IPPNW-Pressemitteilung vom 01. März 2022

Erhöhte Bereitschaft der Atomstreitkräfte gefährdet den Weltfrieden

Russland und die NATO müssen Ersteinsatz von Atomwaffen offiziell ausschließen!

Die Friedensnobelpreisträger-Organisation IPPNW verurteilt die Ankündigung des russischen Präsidenten Wladimir Putin, die “strategischen Abschreckungskräfte”, darunter Atomwaffen, in erhöhte Kampfbereitschaft zu versetzen. Dieser Schritt gefährdet den Weltfrieden. In Zeiten von Krieg und geopolitischen Spannungen ist jegliche Drohung mit Atomwaffen unverantwortlich. Auch ohne Absicht kann jederzeit eine Fehleinschätzung oder technisches Versagen zu einem Atomwaffeneinsatz führen.

Die IPPNW fordert die russische Regierung deshalb auf, die angekündigte Bereitschaft der nuklearen Streitkräfte zurückzunehmen und von einer Stationierung von Atomwaffen in Belarus Abstand zu nehmen.

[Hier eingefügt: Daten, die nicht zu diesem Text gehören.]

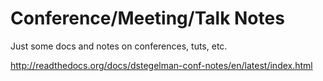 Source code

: Conference/Meeting/Talk Notes
=============================

Just some docs and notes on conferences, tuts, etc.

http://readthedocs.org/docs/dstegelman-conf-notes/en/latest/index.html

Gleichzeitig müsse die NATO besonnen auf Putins Ankündigung reagieren, ohne weiter eskalierend zu wirken, und auf Gegenmaßnahmen im nuklearen Bereich verzichten. Es wäre ein weiterer gefährlicher Schritt der Eskalation, sollte die NATO ihrerseits Atomwaffen in Osteuropa stationieren. Sowohl Russland als auch die NATO sollten jetzt öffentlich einen Ersteinsatz von Atomwaffen ausschließen.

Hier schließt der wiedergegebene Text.